Book Review: Nick Cutter’s “Little Heaven”
By eli ryder
New Mexico, 1965. Three seasoned killers converge on each other, then on a cult leader and a consuming force of darkness that threatens to overtake the world. Fresh, unflinching horror ensues. This is Nick Cutter’s Little Heaven. New Mexico is the perfect sparse setting for this modern take on classic westerns; outlaws, revenge, a maiden in distress, and a reverend that makes the most unhinged Pentecostal tongue-speaker feel perfectly sane all combine in a series of story beats Louis L’Amour would have found comfortably familiar, if he could stomach the visceral punches Cutter weaves throughout, a la Cormac McCarthy. Little Heaven’s New Mexico has “scratch-ass” towns with “straggle-ass” streets in which hired guns ask their targets, “Are you square with your creator?” before dispatching them to what lies beyond.
The story opens with Micah Shughrue’s daughter, Petty, being kidnapped by the right-hand minion of a monster that has risen out of Micah’s past. To save her, Micah must reassemble his old crew and face that monster once again. For each of them, Micah, Minnie, and The Englishman, the task dredges up memories of the last time they were all together, twenty-odd years prior—in Little Heaven. Run by Reverend Amos Flesher, Little Heaven was a cult-like religious compound that provided its members a source of faith until Micah and his crew arrived in search of a missing boy and found far more than they were looking for.
Cutter’s prose is punctuated by staccato sentence structures, which make for quick, gritty pacing that never trips up momentum. The writing weaves back and forth through multiple characters’ points-of-view, making the novel a much faster read than its nearly five hundred pages would otherwise indicate. By spending time in the point of view of almost every character that makes even a minor story-influencing choice, Cutter not only expands the world in which the story takes place, but also the depth of even tertiary characters that likely would have blown by without notice. Virgil, the hapless follower introduced late in the novel, is a prime example. Though just a tertiary character, the close third-person perspective through which we meet him generates a delightfully uncomfortable empathy for a character who simply doesn’t know any better than to do whatever horrible thing he’s told to do. “Virgil was dumb. He was just smart enough to know it. Which was a pretty sad place to pin the tail on that particular donkey.” Aww. Poor Virgil. Without these close-third sections, characters like Virgil would just be background cogs in the gears of plot, and we would miss out on the moments in which we root for or defend them even as they wreak nefarious havoc.

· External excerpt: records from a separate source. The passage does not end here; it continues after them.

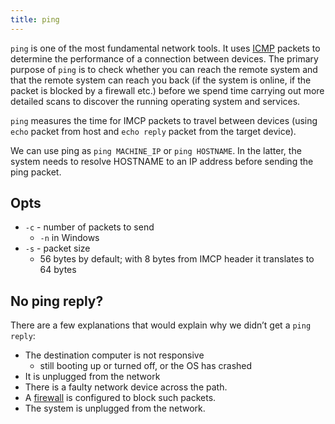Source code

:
 ```yaml
---
title: ping
---
```


`ping` is one of the most fundamental network tools. It uses [ICMP](/Knowledge/OffSec/glossary/ICMP.md) packets to determine the performance of a connection between devices. The primary purpose of `ping` is to check whether you can reach the remote system and that the remote system can reach you back (if the system is online, if the packet is blocked by a firewall etc.) before we spend time carrying out more detailed scans to discover the running operating system and services.

`ping` measures the time for IMCP packets to travel between devices (using `echo` packet from host and `echo reply` packet from the target device).

We can use ping as `ping MACHINE_IP` or `ping HOSTNAME`. In the latter, the system needs to resolve HOSTNAME to an IP address before sending the ping packet.

## Opts

- `-c` - number of packets to send
  - `-n` in Windows
- `-s` - packet size
  - 56 bytes by default; with 8 bytes from IMCP header it translates to 64 bytes

## No ping reply?

There are a few explanations that would explain why we didn’t get a `ping reply`:

- The destination computer is not responsive
  - still booting up or turned off, or the OS has crashed
- It is unplugged from the network
- There is a faulty network device across the path.
- A [firewall](/Knowledge/OffSec/hardening/firewall.md) is configured to block such packets.
- The system is unplugged from the network.
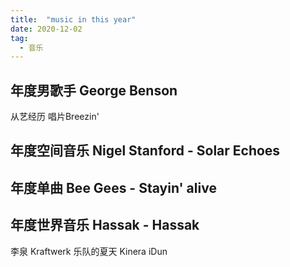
 ```yaml
---
title:  "music in this year"
date: 2020-12-02
tag:
  - 音乐
---
```



## 年度男歌手 George Benson
从艺经历
唱片Breezin'
## 年度空间音乐 Nigel Stanford - Solar Echoes 
## 年度单曲 Bee Gees - Stayin' alive
## 年度世界音乐 Hassak - Hassak

李泉
Kraftwerk
乐队的夏天
Kinera iDun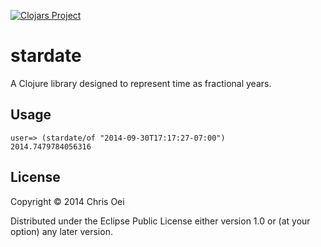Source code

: [![Clojars Project](http://clojars.org/stardate/latest-version.svg)](http://clojars.org/stardate)

# stardate

A Clojure library designed to represent time as fractional years.

## Usage

```
user=> (stardate/of "2014-09-30T17:17:27-07:00")
2014.7479784056316
```

## License

Copyright © 2014 Chris Oei

Distributed under the Eclipse Public License either version 1.0 or (at
your option) any later version.
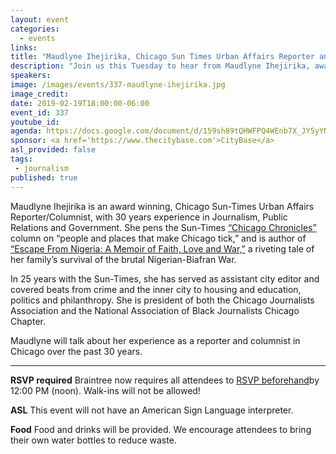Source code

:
 ```yaml
---
layout: event
categories:
  - events
links:
title: "Maudlyne Ihejirika, Chicago Sun Times Urban Affairs Reporter and Columnist"
description: "Join us this Tuesday to hear from Maudlyne Ihejirika, award-winning Chicago Sun Times Urban Affairs reporter and columnist as she shares about her experience working in the field in Chicago over the last 30 years"
speakers:
image: /images/events/337-maudlyne-ihejirika.jpg
image_credit:
date: 2019-02-19T18:00:00-06:00
event_id: 337
youtube_id:
agenda: https://docs.google.com/document/d/159sh89tQHWFPQ4WEnb7X_JY5yYNaKoEgLM57BtQic2U/edit?usp=sharing
sponsor: <a href='https://www.thecitybase.com'>CityBase</a>
asl_provided: false
tags:
 - journalism
published: true
---
```


Maudlyne Ihejirika is an award winning, Chicago Sun-Times Urban Affairs Reporter/Columnist, with 30 years experience in Journalism, Public Relations and Government. She pens the Sun-Times [“Chicago Chronicles”](https://chicago.suntimes.com/topic/chicago-chronicles/) column on “people and places that make Chicago tick,” and is author of [“Escape From Nigeria: A Memoir of Faith, Love and War,”](https://www.amazon.com/Escape-Nigeria-Memoir-Faith-Love/dp/156902488X) a riveting tale of her family’s survival of the brutal Nigerian-Biafran War.

In 25 years with the Sun-Times, she has served as assistant city editor and covered beats from crime and the inner city to housing and education, politics and philanthropy. She is president of both the Chicago Journalists Association and the National Association of Black Journalists Chicago Chapter.

Maudlyne will talk about her experience as a reporter and columnist in Chicago over the past 30 years.

---

**RSVP required** Braintree now requires all attendees to [RSVP beforehand]({{site.rsvp_url}})by 12:00 PM (noon). Walk-ins will not be allowed!

**ASL** This event will not have an American Sign Language interpreter.

**Food** Food and drinks will be provided. We encourage attendees to bring their own water bottles to reduce waste.

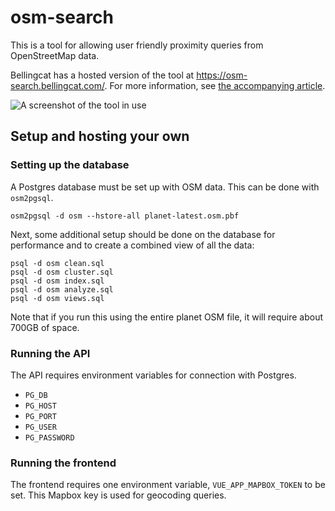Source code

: # osm-search

This is a tool for allowing user friendly proximity queries from OpenStreetMap data.

Bellingcat has a hosted version of the tool at https://osm-search.bellingcat.com/. For more information, see [the accompanying article](https://www.bellingcat.com/resources/how-tos/2023/05/08/finding-geolocation-leads-with-bellingcats-openstreetmap-search-tool/).

![A screenshot of the tool in use](https://www.bellingcat.com/app/uploads/2023/04/image5-3-1200x829.png)

## Setup and hosting your own

### Setting up the database

A Postgres database must be set up with OSM data. This can be done with `osm2pgsql`. 

`osm2pgsql -d osm --hstore-all planet-latest.osm.pbf`

Next, some additional setup should be done on the database for performance and to create a combined view of all the data:

```
psql -d osm clean.sql
psql -d osm cluster.sql
psql -d osm index.sql
psql -d osm analyze.sql
psql -d osm views.sql
```

Note that if you run this using the entire planet OSM file, it will require about 700GB of space.

### Running the API

The API requires environment variables for connection with Postgres.

- `PG_DB`
- `PG_HOST`
- `PG_PORT`
- `PG_USER`
- `PG_PASSWORD`

### Running the frontend

The frontend requires one environment variable, `VUE_APP_MAPBOX_TOKEN` to be set. This Mapbox key is used for geocoding queries.
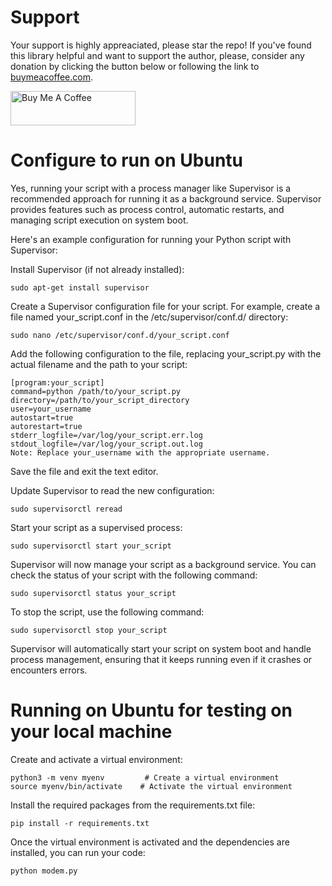 # Support
Your support is highly appreaciated, please star the repo! If you've found this library helpful and want to support the author, please, consider any donation by clicking the button below or following the link to [buymeacoffee.com](https://www.buymeacoffee.com/ilmedova). 

<a href="https://www.buymeacoffee.com/ilmedova" target="_blank"><img align="center" src="https://cdn.buymeacoffee.com/buttons/v2/default-yellow.png" alt="Buy Me A Coffee" height="55px" width= "200px"></a>
# Configure to run on Ubuntu

Yes, running your script with a process manager like Supervisor is a recommended approach for running it as a background service. Supervisor provides features such as process control, automatic restarts, and managing script execution on system boot.

Here's an example configuration for running your Python script with Supervisor:

Install Supervisor (if not already installed):

```
sudo apt-get install supervisor
```
Create a Supervisor configuration file for your script. For example, create a file named your_script.conf in the /etc/supervisor/conf.d/ directory:

```
sudo nano /etc/supervisor/conf.d/your_script.conf
```
Add the following configuration to the file, replacing your_script.py with the actual filename and the path to your script:

```
[program:your_script]
command=python /path/to/your_script.py
directory=/path/to/your_script_directory
user=your_username
autostart=true
autorestart=true
stderr_logfile=/var/log/your_script.err.log
stdout_logfile=/var/log/your_script.out.log
Note: Replace your_username with the appropriate username.
```

Save the file and exit the text editor.

Update Supervisor to read the new configuration:

```
sudo supervisorctl reread
```
Start your script as a supervised process:

```
sudo supervisorctl start your_script
```
Supervisor will now manage your script as a background service. You can check the status of your script with the following command:

```
sudo supervisorctl status your_script
```
To stop the script, use the following command:

```
sudo supervisorctl stop your_script
```
Supervisor will automatically start your script on system boot and handle process management, ensuring that it keeps running even if it crashes or encounters errors.


# Running on Ubuntu for testing on your local machine

Create and activate a virtual environment:

```
python3 -m venv myenv         # Create a virtual environment
source myenv/bin/activate    # Activate the virtual environment
```
Install the required packages from the requirements.txt file:

```
pip install -r requirements.txt
```
Once the virtual environment is activated and the dependencies are installed, you can run your code:

```
python modem.py
```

If the bones of this novel hearken back to gunslingers in sage and juniper, then its flesh and blood and skin are rooted in the frightening traditions of monsters in the dark and the powerlessness of humanity against unimaginable evil. Little Heaven wears the markers of its pedigree openly and proudly. There’s no denying a nod to Lovecraft in the unfathomable creatures and the master they serve here; despite seeing the monsters in full view, characters invariably still cannot comprehend what it is they’re seeing because they’re trying to understand the creatures as a part of the natural order to which we all belong. An order these creatures are above and beyond.
Cutter also seems to be paying homage to Stephen King’s body of work. There are obvious similarities to the Gunslinger series in Cutter’s protagonists being, well, three gunslingers, but Cutter also employs the kind of other/under-worldliness that drives all of King’s narratives. In particular, though, IT resonates throughout Little Heaven. The monsters at work here recall Pennywise’s ancient brand of evil and ravenous taste for children, and the human perpetrators of evil are driven by the underworld rot that has taken over the woods. And, of course, there’s the spider.
This is a novel by a horror fan for horror fans, and should earn a look from anyone in search of weirder western stuff, too. Despite the obvious ancestry of this novel, Cutter rewards readers with a fresh experience that departs from its forebears in the most important way: where Lovecraft played in the mind, Cutter starts there and then flays the body. Where King revels in humanity, Cutter opens wounds, salts them, and then gleefully revels in the painful mess he’s made—and only then drives emotional stakes home. Cutter actively seeks out boundaries for the sole purpose of kicking them down to watch us squirm at what’s behind those walls. Little Heaven is uninhibited, unafraid, and a must read.
Eli Ryder writes fiction and drama, teaches literature and composition, and abhors maple bars that dare to parade around without bacon. He is the Drama Editor of The Coachella Review.